_Directions for this task:_ Which lines in the listing below contain the word "paragraph"? Copy each one.

═════ Supplied material ═════

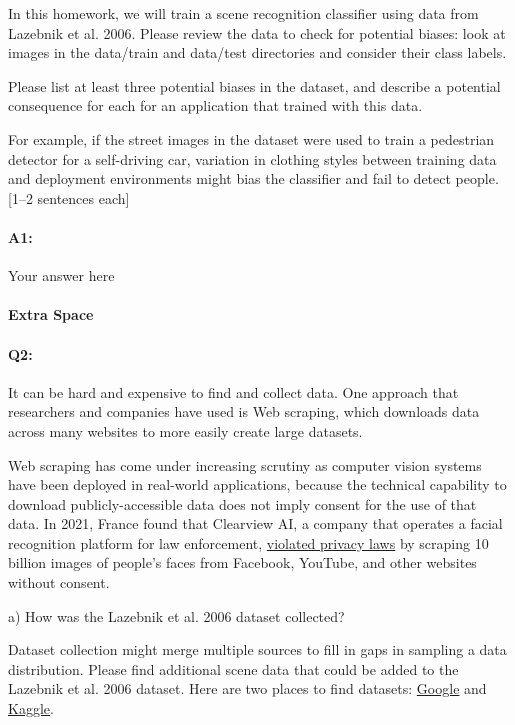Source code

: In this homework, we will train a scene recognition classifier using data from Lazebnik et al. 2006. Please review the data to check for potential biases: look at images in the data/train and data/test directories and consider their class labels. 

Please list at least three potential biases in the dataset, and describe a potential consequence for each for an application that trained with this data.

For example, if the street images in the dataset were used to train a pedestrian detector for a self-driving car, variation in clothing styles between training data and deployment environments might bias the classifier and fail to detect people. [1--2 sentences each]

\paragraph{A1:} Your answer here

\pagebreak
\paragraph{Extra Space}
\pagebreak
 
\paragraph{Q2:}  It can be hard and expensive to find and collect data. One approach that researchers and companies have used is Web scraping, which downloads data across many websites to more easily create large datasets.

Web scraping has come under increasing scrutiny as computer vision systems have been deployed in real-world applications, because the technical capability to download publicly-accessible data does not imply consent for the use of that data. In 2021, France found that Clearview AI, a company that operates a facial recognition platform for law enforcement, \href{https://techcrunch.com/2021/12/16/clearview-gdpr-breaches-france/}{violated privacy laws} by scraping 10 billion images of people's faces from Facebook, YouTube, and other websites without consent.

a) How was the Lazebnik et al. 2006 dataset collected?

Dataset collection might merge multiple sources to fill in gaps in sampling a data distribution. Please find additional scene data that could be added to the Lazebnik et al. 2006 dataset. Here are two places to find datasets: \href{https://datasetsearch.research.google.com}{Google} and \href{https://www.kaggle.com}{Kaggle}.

═════

_Completed exercise:_
\paragraph{A1:} Your answer here
\paragraph{Extra Space}
\paragraph{Q2:}  It can be hard and expensive to find and collect data. One approach that researchers and companies have used is Web scraping, which downloads data across many websites to more easily create large datasets.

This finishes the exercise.